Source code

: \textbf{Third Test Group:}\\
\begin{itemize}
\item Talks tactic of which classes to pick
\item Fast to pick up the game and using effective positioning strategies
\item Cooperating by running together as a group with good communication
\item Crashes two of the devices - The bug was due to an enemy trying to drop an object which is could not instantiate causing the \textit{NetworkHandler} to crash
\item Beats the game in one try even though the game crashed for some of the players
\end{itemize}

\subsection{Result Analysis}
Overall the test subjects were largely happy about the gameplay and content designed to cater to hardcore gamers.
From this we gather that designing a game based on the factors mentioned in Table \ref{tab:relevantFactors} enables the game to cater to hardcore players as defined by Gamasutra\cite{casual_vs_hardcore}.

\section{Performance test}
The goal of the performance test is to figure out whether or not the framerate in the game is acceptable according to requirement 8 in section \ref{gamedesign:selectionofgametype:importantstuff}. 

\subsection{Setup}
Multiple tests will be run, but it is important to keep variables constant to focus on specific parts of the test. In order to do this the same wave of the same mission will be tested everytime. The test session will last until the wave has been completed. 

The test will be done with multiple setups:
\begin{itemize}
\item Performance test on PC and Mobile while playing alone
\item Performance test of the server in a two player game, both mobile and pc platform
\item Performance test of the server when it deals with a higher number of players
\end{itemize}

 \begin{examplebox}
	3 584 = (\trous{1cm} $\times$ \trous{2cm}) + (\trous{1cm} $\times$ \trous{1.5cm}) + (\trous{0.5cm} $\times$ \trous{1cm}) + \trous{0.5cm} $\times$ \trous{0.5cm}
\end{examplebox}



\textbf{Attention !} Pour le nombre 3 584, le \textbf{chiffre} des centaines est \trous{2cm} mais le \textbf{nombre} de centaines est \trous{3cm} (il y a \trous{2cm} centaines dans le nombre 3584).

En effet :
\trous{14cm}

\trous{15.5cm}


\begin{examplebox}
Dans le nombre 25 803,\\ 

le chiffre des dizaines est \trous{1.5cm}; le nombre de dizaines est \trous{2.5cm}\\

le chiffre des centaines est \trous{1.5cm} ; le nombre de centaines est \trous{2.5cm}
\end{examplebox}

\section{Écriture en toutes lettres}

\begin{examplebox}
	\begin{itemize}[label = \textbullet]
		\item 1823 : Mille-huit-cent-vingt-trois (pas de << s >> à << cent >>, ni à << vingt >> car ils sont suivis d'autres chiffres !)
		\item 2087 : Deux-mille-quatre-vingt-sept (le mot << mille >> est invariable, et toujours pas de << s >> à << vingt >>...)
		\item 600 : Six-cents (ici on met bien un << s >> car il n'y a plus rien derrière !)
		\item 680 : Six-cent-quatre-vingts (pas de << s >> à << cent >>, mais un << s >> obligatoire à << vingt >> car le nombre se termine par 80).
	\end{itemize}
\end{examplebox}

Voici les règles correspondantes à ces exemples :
=-=-=-=-=
> _PROBLEM STATEMENT_: Each record must be reproduced exactly, with nothing missing.

> _PROBLEM SOLUTION_:
Source code

: \textbf{Third Test Group:}\\
\begin{itemize}
\item Talks tactic of which classes to pick
\item Fast to pick up the game and using effective positioning strategies
\item Cooperating by running together as a group with good communication
\item Crashes two of the devices - The bug was due to an enemy trying to drop an object which is could not instantiate causing the \textit{NetworkHandler} to crash
\item Beats the game in one try even though the game crashed for some of the players
\end{itemize}

\subsection{Result Analysis}
Overall the test subjects were largely happy about the gameplay and content designed to cater to hardcore gamers.
From this we gather that designing a game based on the factors mentioned in Table \ref{tab:relevantFactors} enables the game to cater to hardcore players as defined by Gamasutra\cite{casual_vs_hardcore}.

\section{Performance test}
The goal of the performance test is to figure out whether or not the framerate in the game is acceptable according to requirement 8 in section \ref{gamedesign:selectionofgametype:importantstuff}. 

\subsection{Setup}
Multiple tests will be run, but it is important to keep variables constant to focus on specific parts of the test. In order to do this the same wave of the same mission will be tested everytime. The test session will last until the wave has been completed. 

The test will be done with multiple setups:
\begin{itemize}
\item Performance test on PC and Mobile while playing alone
\item Performance test of the server in a two player game, both mobile and pc platform
\item Performance test of the server when it deals with a higher number of players
\end{itemize}

 \begin{examplebox}
	3 584 = (\trous{1cm} $\times$ \trous{2cm}) + (\trous{1cm} $\times$ \trous{1.5cm}) + (\trous{0.5cm} $\times$ \trous{1cm}) + \trous{0.5cm} $\times$ \trous{0.5cm}
\end{examplebox}



\textbf{Attention !} Pour le nombre 3 584, le \textbf{chiffre} des centaines est \trous{2cm} mais le \textbf{nombre} de centaines est \trous{3cm} (il y a \trous{2cm} centaines dans le nombre 3584).

En effet :
\trous{14cm}

\trous{15.5cm}


\begin{examplebox}
Dans le nombre 25 803,\\ 

le chiffre des dizaines est \trous{1.5cm}; le nombre de dizaines est \trous{2.5cm}\\

le chiffre des centaines est \trous{1.5cm} ; le nombre de centaines est \trous{2.5cm}
\end{examplebox}

\section{Écriture en toutes lettres}

\begin{examplebox}
	\begin{itemize}[label = \textbullet]
		\item 1823 : Mille-huit-cent-vingt-trois (pas de << s >> à << cent >>, ni à << vingt >> car ils sont suivis d'autres chiffres !)
		\item 2087 : Deux-mille-quatre-vingt-sept (le mot << mille >> est invariable, et toujours pas de << s >> à << vingt >>...)
		\item 600 : Six-cents (ici on met bien un << s >> car il n'y a plus rien derrière !)
		\item 680 : Six-cent-quatre-vingts (pas de << s >> à << cent >>, mais un << s >> obligatoire à << vingt >> car le nombre se termine par 80).
	\end{itemize}
\end{examplebox}

Voici les règles correspondantes à ces exemples :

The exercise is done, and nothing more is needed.